People talk to me about opportunities in ‘the abroad’ the way a favourite uncle visiting the village in the ’70s would have spoken about the magic of the city to starry-eyed nephews

“Nigeria no too get chances like that. If you dey UK now, you go blow fast fast with this your talent”

 “Just look for those writing scholarships for USA, from there, you are made. You sabi write pass most of dem wey use MFA enter”.

But there was no opportunity waiting for me when my plane landed at Heathrow airport on the morning of March 10, 2022. There was just the cold and the hurried strides of passengers trying to be at the front of immigration queues. There were the immigration officials standing in strategic corners, two of them, a menacing-looking Indian and an Arab at the front of the lines caught my gaze and stared me down.

It was my birthday. I was supposed to fly a week later, but I had it rescheduled so that my feet would touch UK soil on my birthday.

My father had passed away in March, 2020, a few days before my birthday, and I had spent the entire month under a dark cloud.

Standing in the queue, my passport in hand, I shuffled forward each time the line moved and tried to ignore the butterflies turning into dead leaves in the pit of my stomach. Ahead of me, people were taking turns to enter their biometric details into machines built like ATMs. Most people worked out theirs quickly and then a barrier flashed green and opened to allow them access past the rows of booths where eagle- eyed immigration officers waited and past the large ARRIVALS hovering up the ceiling. For some others, the machine kept flashing red as they attempted the biometrics exercise again and again, tilting their arms this way and that to angle their passports and bodies better for the monitors to catch. But their attempts almost always ended up being declined, and soon new queues began to form in front of the immigration booths

Finally my turn.  I tried to learn the workings of the biometrics machine the way I learned to read and write; sitting in a class of maybe twenty-eight pupils, in an unaccredited private school which the owner would abandon a year or two later; fleeing with teachers’ salaries and newly paid school fees.

Back then,I would stare at stuff: the teacher, the blackboard, the poster of the alphabets on the wall, another poster of numbers one to fifty, a map of Africa, willing everything to make sense. It was also the first place I learnt that nobody gave a shit. Nobody was coming over to stare at my notebooks to see if I was following classroom proceedings. Nobody was going to pause in the middle of lessons and try to see whether I understood what was being taught. The world was not going to slow down for me to catch up. The teachers weren’t paid enough for that kind of special attention my condition required.  So, after placing my passport under the scanners and watching the light flash red for the umpteenth time, I took my passport and joined the newer queues just as the last butterfly in my belly slowly fluttered into its place among the dead heap.
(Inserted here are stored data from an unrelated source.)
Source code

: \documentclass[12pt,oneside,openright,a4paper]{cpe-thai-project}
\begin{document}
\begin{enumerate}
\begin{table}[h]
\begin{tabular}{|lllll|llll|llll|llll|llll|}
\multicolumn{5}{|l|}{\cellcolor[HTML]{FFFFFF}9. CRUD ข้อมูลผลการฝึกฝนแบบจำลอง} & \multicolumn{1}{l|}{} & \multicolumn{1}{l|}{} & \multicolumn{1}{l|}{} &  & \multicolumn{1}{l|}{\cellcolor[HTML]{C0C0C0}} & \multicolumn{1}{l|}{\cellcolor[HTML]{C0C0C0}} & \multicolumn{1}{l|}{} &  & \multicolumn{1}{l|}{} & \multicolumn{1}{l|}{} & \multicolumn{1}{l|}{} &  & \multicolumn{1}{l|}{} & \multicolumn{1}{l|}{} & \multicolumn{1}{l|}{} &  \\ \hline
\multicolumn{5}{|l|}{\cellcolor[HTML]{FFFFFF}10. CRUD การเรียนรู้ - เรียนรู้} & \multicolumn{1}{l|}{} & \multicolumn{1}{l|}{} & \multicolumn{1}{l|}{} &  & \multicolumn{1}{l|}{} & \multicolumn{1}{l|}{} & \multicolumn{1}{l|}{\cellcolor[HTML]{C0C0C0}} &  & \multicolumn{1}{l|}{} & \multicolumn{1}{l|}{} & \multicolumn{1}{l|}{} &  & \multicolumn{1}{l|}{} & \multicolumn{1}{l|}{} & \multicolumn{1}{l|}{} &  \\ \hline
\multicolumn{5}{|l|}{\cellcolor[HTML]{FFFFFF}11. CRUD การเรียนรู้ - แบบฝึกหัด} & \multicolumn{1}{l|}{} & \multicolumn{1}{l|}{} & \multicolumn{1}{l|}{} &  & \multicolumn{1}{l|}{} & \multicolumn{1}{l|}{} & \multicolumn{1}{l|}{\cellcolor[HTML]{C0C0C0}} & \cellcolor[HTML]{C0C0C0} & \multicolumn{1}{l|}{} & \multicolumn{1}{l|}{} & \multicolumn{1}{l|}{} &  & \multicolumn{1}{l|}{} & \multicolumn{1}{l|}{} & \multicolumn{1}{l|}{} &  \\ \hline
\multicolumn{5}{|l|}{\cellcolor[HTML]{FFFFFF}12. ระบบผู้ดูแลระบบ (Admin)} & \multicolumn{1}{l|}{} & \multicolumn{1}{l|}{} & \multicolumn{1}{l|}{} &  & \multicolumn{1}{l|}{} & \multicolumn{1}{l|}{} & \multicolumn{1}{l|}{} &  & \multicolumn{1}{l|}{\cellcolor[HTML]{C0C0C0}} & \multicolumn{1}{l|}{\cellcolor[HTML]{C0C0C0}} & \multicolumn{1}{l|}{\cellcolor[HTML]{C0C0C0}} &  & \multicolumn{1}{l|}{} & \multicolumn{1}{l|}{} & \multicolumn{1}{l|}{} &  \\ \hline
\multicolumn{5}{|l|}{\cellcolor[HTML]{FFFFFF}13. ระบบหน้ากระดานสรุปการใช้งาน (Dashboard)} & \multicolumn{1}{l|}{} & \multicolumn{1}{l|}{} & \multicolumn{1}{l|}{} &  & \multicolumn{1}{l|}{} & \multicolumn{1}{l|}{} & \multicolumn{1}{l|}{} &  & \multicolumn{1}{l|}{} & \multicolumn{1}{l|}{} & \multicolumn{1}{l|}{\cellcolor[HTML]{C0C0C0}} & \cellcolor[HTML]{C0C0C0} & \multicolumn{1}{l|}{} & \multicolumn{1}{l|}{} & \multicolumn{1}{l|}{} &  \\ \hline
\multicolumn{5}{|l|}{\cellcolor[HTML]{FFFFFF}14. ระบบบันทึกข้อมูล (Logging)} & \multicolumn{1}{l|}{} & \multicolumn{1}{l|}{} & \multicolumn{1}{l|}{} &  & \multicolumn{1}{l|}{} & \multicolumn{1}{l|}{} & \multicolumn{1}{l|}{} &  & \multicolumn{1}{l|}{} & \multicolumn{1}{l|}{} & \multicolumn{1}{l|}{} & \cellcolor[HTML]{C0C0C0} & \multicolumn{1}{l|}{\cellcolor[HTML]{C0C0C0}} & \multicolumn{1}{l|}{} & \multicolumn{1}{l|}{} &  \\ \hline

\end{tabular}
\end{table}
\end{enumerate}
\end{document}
There was a feeling of deja vu as I stood in that queue, waiting. But then, that was how living for me generally was: a monotone of the usual, the unsurprising and the familiar. Even standing in the queue, passport in freezing hand, thousands of miles from home, the feeling that I’ve been here before was strong. The skins were lighter, the air was cooler and the queues had more order to them, but the feeling was the same.

It was the same familiar feeling of emerging from the temporary cocoon my parents had swaddled me in after I lost my hearing and my memory of numbers and balance at age seven. My parents withdrew me from school and the world as I knew it. Exciting school mornings competing with my brothers on who could walk the fastest, were replaced with mornings where I messed up the rug with vomit, my stomach rejecting food that I used to crave when my life still felt like it belonged to me. It was that the hollow feeling in the pit of my stomach as the bus taking me from Lagos to Benin, drew close to the university gates. The same quiet panic as I sat in the crowded hall on clearance afternoons, my documents tucked in a file on my lap; waiting.

I have been here before.

Slowly, the queue in front of me thinned out until it was my turn at the  booth, facing an elderly immigration officer who kept pushing his glasses up his nose. He stretched his hand for my passport and peered inside. I kept my eyes on his face, waiting for his lips to move, waiting to catch a key word or phrase I could quickly turn over in my head and attach meaning to. But I knew inside me that when he finally spoke, I wouldn’t be able to read his lips. I wouldn’t be able to grasp his questions.  I wouldn’t be able to understand anything.

I have been here before.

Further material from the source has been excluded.